▶ _ASSIGNMENT_: What you return should be each line of the data containing the string "does".

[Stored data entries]
+++

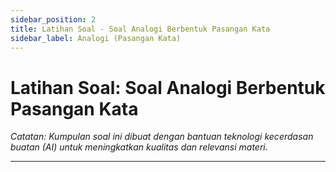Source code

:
 ```yaml
---
sidebar_position: 2
title: Latihan Soal - Soal Analogi Berbentuk Pasangan Kata
sidebar_label: Analogi (Pasangan Kata)
---
```


# Latihan Soal: Soal Analogi Berbentuk Pasangan Kata
*Catatan: Kumpulan soal ini dibuat dengan bantuan teknologi kecerdasan buatan (AI) untuk meningkatkan kualitas dan relevansi materi.*

---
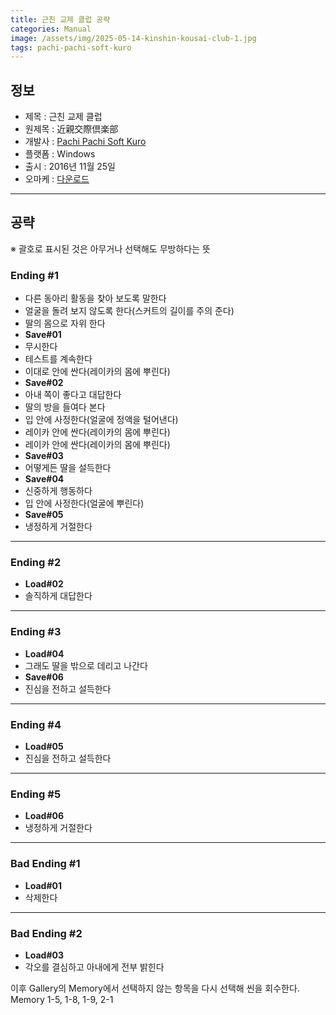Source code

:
 ```yaml
---
title: 근친 교제 클럽 공략
categories: Manual
image: /assets/img/2025-05-14-kinshin-kousai-club-1.jpg
tags: pachi-pachi-soft-kuro
---
```


## 정보

* 제목 : 근친 교제 클럽
* 원제목 : 近親交際倶楽部
* 개발사 : [Pachi Pachi Soft Kuro](/tags/pachi-pachi-soft-kuro)
* 플랫폼 : Windows
* 출시 : 2016년 11월 25일
* 오마케 : [다운로드](/assets/omake/kinshin-kousai-club.zip)

---

## 공략

※ 괄호로 표시된 것은 아무거나 선택해도 무방하다는 뜻  

### Ending #1
* 다른 동아리 활동을 찾아 보도록 말한다
* 얼굴을 돌려 보지 않도록 한다(스커트의 길이를 주의 준다)
* 딸의 몸으로 자위 한다
* **Save#01**
* 무시한다
* 테스트를 계속한다
* 이대로 안에 싼다(레이카의 몸에 뿌린다)
* **Save#02**
* 아내 쪽이 좋다고 대답한다
* 딸의 방을 들여다 본다
* 입 안에 사정한다(얼굴에 정액을 털어낸다)
* 레이카 안에 싼다(레이카의 몸에 뿌린다)
* 레이카 안에 싼다(레이카의 몸에 뿌린다)
* **Save#03**
* 어떻게든 딸을 설득한다
* **Save#04**
* 신중하게 행동하다
* 입 안에 사정한다(얼굴에 뿌린다)
* **Save#05**
* 냉정하게 거절한다

---

### Ending #2

* **Load#02**
* 솔직하게 대답한다

---

### Ending #3

* **Load#04**
* 그래도 딸을 밖으로 데리고 나간다
* **Save#06**
* 진심을 전하고 설득한다

---

### Ending #4
* **Load#05**
* 진심을 전하고 설득한다

---

### Ending #5
* **Load#06**
* 냉정하게 거절한다

---

### Bad Ending #1

* **Load#01**
* 삭제한다

---

### Bad Ending #2

* **Load#03**
* 각오를 결심하고 아내에게 전부 밝힌다

이후 Gallery의 Memory에서 선택하지 않는 항목을 다시 선택해 씬을 회수한다.  
Memory 1-5, 1-8, 1-9, 2-1  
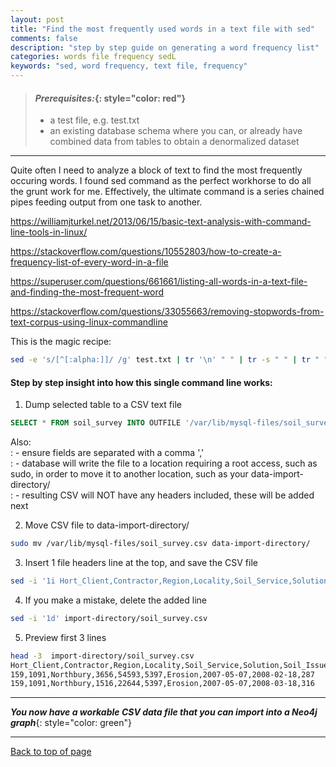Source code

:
 ```yaml
---
layout: post
title: "Find the most frequently used words in a text file with sed"
comments: false
description: "step by step guide on generating a word frequency list"
categories: words file frequency sedL
keywords: "sed, word frequency, text file, frequency"
---
```


> #### *Prerequisites:*{: style="color: red"}
> - a test file, e.g. test.txt
> - an existing database schema where you can, or already have combined data from tables to obtain a denormalized dataset

---

Quite often I need to analyze a block of text to find the most frequently occuring words. I found sed command as the perfect workhorse to do all the grunt work for me. Effectively, the ultimate command is a series chained pipes feeding output from one task to another.

https://williamjturkel.net/2013/06/15/basic-text-analysis-with-command-line-tools-in-linux/

https://stackoverflow.com/questions/10552803/how-to-create-a-frequency-list-of-every-word-in-a-file

https://superuser.com/questions/661661/listing-all-words-in-a-text-file-and-finding-the-most-frequent-word

https://stackoverflow.com/questions/33055663/removing-stopwords-from-text-corpus-using-linux-commandline


This is the magic recipe:
```bash
sed -e 's/[^[:alpha:]]/ /g' test.txt | tr '\n' " " | tr -s " " | tr " " '\n' | sed '/^.$/d' | tr 'A-Z' 'a-z' | sort | uniq -c | sort -nr | nl | head -n 5

```

#### Step by step insight into how this single command line works:

1. Dump selected table to a CSV text file
```sql
SELECT * FROM soil_survey INTO OUTFILE '/var/lib/mysql-files/soil_survey.csv' FIELDS TERMINATED BY ',' LINES TERMINATED BY '\n';
```
Also:  
  : - ensure fields are separated with a comma ','  
  : - database will write the file to a location requiring a root access, such as sudo, in order to move it to another location, such as your data-import-directory/  
  : - resulting CSV will NOT have any headers included, these will be added next

2. Move CSV file to data-import-directory/
```bash
sudo mv /var/lib/mysql-files/soil_survey.csv data-import-directory/
```

3. Insert 1 file headers line at the top, and save the CSV file
```bash
sed -i '1i Hort_Client,Contractor,Region,Locality,Soil_Service,Solution,Soil_Issue,Date_Reported,Date_Actioned,DaysToAction' data-import-directory/soil_survey.csv
```

4. If you make a mistake, delete the added line 
```bash
sed -i '1d' import-directory/soil_survey.csv
```

5. Preview first 3 lines
```bash
head -3  import-directory/soil_survey.csv
Hort_Client,Contractor,Region,Locality,Soil_Service,Solution,Soil_Issue,Date_Reported,Date_Actioned,DaysToAction
159,1091,Northbury,3656,54593,5397,Erosion,2007-05-07,2008-02-18,287
159,1091,Northbury,1516,22644,5397,Erosion,2007-05-07,2008-03-18,316
```

---
***You now have a workable CSV data file that you can import into a Neo4j graph***{: style="color: green"}

---
[Back to top of page](#)
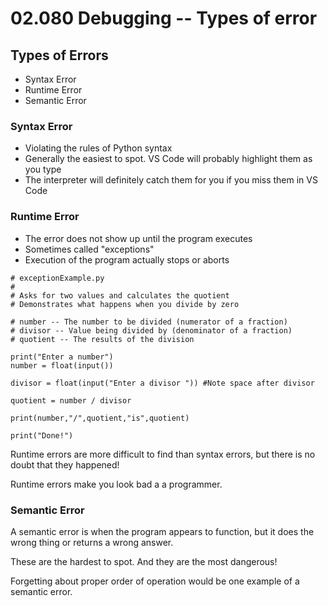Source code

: # 02.080 Debugging -- Types of error

## Types of Errors

* Syntax Error
* Runtime Error
* Semantic Error

### Syntax Error

* Violating the rules of Python syntax
* Generally the easiest to spot.  VS Code will probably highlight them as you type
* The interpreter will definitely catch them for you if you miss them in VS Code

### Runtime Error

* The error does not show up until the program executes
* Sometimes called "exceptions"
* Execution of the program actually stops or aborts

```
# exceptionExample.py
# 
# Asks for two values and calculates the quotient
# Demonstrates what happens when you divide by zero

# number -- The number to be divided (numerator of a fraction)
# divisor -- Value being divided by (denominator of a fraction)
# quotient -- The results of the division

print("Enter a number")
number = float(input())

divisor = float(input("Enter a divisor ")) #Note space after divisor
  
quotient = number / divisor

print(number,"/",quotient,"is",quotient)

print("Done!")
```
Runtime errors are more difficult to find than syntax errors, but there is no doubt that they happened!

Runtime errors make you look bad a a programmer.

### Semantic Error

A semantic error is when the program appears to function, but it does the wrong thing or returns a wrong answer.

These are the hardest to spot.  And they are the most dangerous!

Forgetting about proper order of operation would be one example of a semantic error.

+++

▶ _SOLUTION FOR THIS PROBLEM_:
* The error does not show up until the program executes
A semantic error is when the program appears to function, but it does the wrong thing or returns a wrong answer.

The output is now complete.